- TASK:
Only these lines of the data below are wanted: the one with "- **Curriculum Design**: Uses", the one with "### Phase 2: Content Integration (Weeks 2-3)", and any lines between them, each repeated exactly.

[[ SUPPLIED MATERIAL, beginning ]]

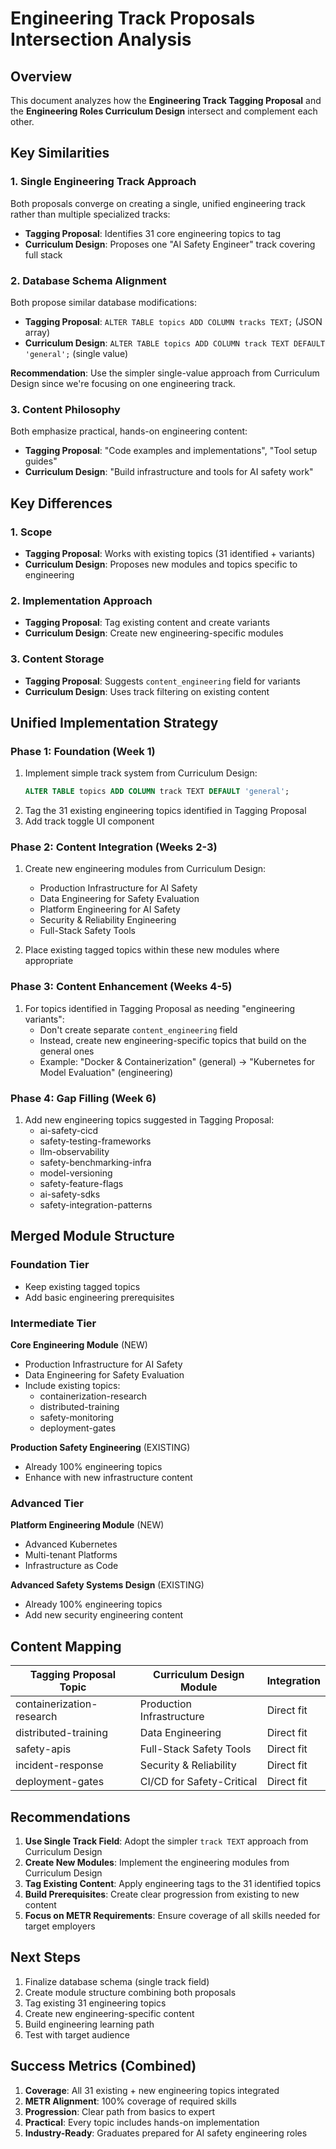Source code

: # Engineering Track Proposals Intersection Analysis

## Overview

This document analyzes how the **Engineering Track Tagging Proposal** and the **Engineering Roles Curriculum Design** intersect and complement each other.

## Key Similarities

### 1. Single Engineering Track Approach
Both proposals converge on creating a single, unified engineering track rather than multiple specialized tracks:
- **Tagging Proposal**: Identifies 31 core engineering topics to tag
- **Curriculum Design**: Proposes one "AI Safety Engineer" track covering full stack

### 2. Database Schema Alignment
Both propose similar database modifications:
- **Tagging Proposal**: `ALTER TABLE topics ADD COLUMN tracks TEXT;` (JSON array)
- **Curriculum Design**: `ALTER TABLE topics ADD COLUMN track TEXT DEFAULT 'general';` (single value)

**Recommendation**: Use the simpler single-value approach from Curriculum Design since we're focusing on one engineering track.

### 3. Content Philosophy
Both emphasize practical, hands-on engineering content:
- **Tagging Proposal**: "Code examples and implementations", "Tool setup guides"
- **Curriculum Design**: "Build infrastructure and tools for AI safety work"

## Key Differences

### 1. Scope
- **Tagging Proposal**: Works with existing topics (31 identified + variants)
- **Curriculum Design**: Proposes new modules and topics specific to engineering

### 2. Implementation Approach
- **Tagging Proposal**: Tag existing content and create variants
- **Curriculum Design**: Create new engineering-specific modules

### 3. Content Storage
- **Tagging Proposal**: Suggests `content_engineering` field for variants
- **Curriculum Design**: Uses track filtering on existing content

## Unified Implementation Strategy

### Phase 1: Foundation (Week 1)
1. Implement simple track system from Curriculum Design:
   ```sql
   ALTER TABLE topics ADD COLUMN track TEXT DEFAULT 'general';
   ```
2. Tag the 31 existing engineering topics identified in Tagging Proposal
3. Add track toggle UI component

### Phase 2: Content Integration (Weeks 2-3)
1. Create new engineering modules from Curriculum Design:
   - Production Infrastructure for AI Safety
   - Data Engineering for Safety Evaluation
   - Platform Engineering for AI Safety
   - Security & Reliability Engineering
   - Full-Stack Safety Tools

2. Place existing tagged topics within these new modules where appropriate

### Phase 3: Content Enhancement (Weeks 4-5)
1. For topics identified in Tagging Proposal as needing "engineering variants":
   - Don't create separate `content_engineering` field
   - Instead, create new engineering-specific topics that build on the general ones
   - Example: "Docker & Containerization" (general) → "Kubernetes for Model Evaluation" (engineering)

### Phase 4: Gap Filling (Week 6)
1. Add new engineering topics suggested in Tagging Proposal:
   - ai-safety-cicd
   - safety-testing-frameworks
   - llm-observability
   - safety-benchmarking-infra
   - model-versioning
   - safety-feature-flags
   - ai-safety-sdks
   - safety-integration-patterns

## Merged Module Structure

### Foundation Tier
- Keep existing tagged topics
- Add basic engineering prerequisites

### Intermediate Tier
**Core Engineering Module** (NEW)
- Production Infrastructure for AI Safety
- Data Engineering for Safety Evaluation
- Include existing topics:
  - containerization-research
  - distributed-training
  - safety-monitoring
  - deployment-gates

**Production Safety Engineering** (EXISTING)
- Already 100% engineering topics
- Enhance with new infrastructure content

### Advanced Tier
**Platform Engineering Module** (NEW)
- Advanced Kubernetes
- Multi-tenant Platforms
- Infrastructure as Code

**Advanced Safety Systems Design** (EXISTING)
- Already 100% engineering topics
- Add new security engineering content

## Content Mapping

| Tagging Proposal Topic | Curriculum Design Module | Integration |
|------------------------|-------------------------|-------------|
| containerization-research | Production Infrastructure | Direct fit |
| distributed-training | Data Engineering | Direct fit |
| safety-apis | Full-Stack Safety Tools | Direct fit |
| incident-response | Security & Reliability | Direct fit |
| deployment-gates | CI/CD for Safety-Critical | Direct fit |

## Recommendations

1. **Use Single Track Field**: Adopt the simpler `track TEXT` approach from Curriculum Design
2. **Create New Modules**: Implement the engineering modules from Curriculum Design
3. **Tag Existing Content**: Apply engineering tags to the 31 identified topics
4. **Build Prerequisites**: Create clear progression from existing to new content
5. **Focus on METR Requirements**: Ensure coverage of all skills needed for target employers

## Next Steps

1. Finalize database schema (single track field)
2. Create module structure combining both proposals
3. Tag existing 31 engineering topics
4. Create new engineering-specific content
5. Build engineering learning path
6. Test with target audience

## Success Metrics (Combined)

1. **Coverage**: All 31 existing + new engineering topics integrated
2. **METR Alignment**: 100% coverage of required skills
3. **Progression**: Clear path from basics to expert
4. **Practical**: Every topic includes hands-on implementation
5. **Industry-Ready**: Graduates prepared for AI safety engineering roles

[[ SUPPLIED MATERIAL, end ]]
[[ SUPPLIED MATERIAL, beginning ]]

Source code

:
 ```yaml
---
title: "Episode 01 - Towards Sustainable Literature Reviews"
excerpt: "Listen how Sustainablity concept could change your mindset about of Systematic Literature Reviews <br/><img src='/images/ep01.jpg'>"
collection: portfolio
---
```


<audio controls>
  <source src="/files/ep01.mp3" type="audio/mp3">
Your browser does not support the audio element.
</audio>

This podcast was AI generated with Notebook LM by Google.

[[ SUPPLIED MATERIAL, end ]]

- EXPECTED ANSWER:
- **Curriculum Design**: Uses track filtering on existing content

## Unified Implementation Strategy

### Phase 1: Foundation (Week 1)
1. Implement simple track system from Curriculum Design:
   ```sql
   ALTER TABLE topics ADD COLUMN track TEXT DEFAULT 'general';
   ```
2. Tag the 31 existing engineering topics identified in Tagging Proposal
3. Add track toggle UI component

### Phase 2: Content Integration (Weeks 2-3)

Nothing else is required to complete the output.